## [REQUIRED WORK]
Look through the material below and show every line with the word "head".

## [DATA FOR PROCESSING]
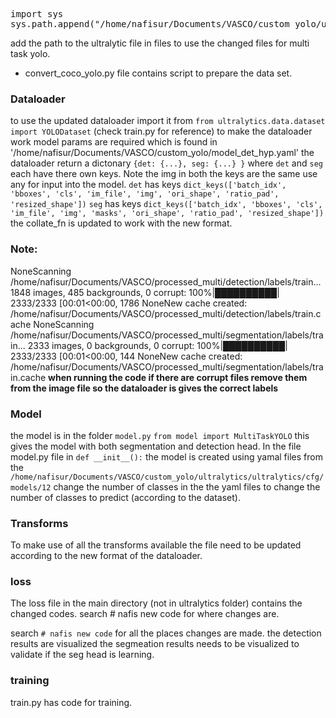 <pre>
import sys
sys.path.append("/home/nafisur/Documents/VASCO/custom_yolo/ultralytics")</pre>

add the path to the ultralytic file in files to use the changed files for multi task yolo.

- convert_coco_yolo.py file contains script to prepare the data set.

### Dataloader

to use the updated dataloader import it from 
`from ultralytics.data.dataset import YOLODataset`
(check train.py for reference) to make the dataloader work model params are required which is found in  '/home/nafisur/Documents/VASCO/custom_yolo/model_det_hyp.yaml' the dataloader return a dictonary `{det: {...}, seg: {...} }` where `det` and `seg` each have there own keys. Note the img in both the keys are the same use any for input into the model.
`det` has keys `dict_keys(['batch_idx', 'bboxes', 'cls', 'im_file', 'img', 'ori_shape', 'ratio_pad', 'resized_shape'])`
`seg` has keys `dict_keys(['batch_idx', 'bboxes', 'cls', 'im_file', 'img', 'masks', 'ori_shape', 'ratio_pad', 'resized_shape'])`
the collate_fn is updated to work with the new format.
### Note:

NoneScanning /home/nafisur/Documents/VASCO/processed_multi/detection/labels/train... 1848 images, 485 backgrounds, 0 corrupt: 100%|██████████| 2333/2333 [00:01<00:00, 1786
NoneNew cache created: /home/nafisur/Documents/VASCO/processed_multi/detection/labels/train.cache
NoneScanning /home/nafisur/Documents/VASCO/processed_multi/segmentation/labels/train... 2333 images, 0 backgrounds, 0 corrupt: 100%|██████████| 2333/2333 [00:01<00:00, 144
NoneNew cache created: /home/nafisur/Documents/VASCO/processed_multi/segmentation/labels/train.cache
**when running the code if there are corrupt files remove them from the image file so the dataloader is gives the correct labels**

### Model

the model is in the folder `model.py`
`from model import MultiTaskYOLO`
this gives the model with both segmentation and detection head.
In the file model.py file in `def __init__():` the model is created using yamal files from the `/home/nafisur/Documents/VASCO/custom_yolo/ultralytics/ultralytics/cfg/models/12` change the number of classes in the the yaml files to change the number of classes to predict (according to the dataset).

### Transforms

To make use of all the transforms available the file need to be updated according to the new format of the dataloader.

### loss

The loss file in the main directory (not in ultralytics folder) contains the changed codes. search # nafis new code for where changes are.

search `# nafis new code` for all the places changes are made.
the detection results are visualized the segmeation results needs to be visualized to validate if the seg head is learning.

### training
train.py has code for training.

## [EXERCISE SOLUTION]
this gives the model with both segmentation and detection head.
the detection results are visualized the segmeation results needs to be visualized to validate if the seg head is learning.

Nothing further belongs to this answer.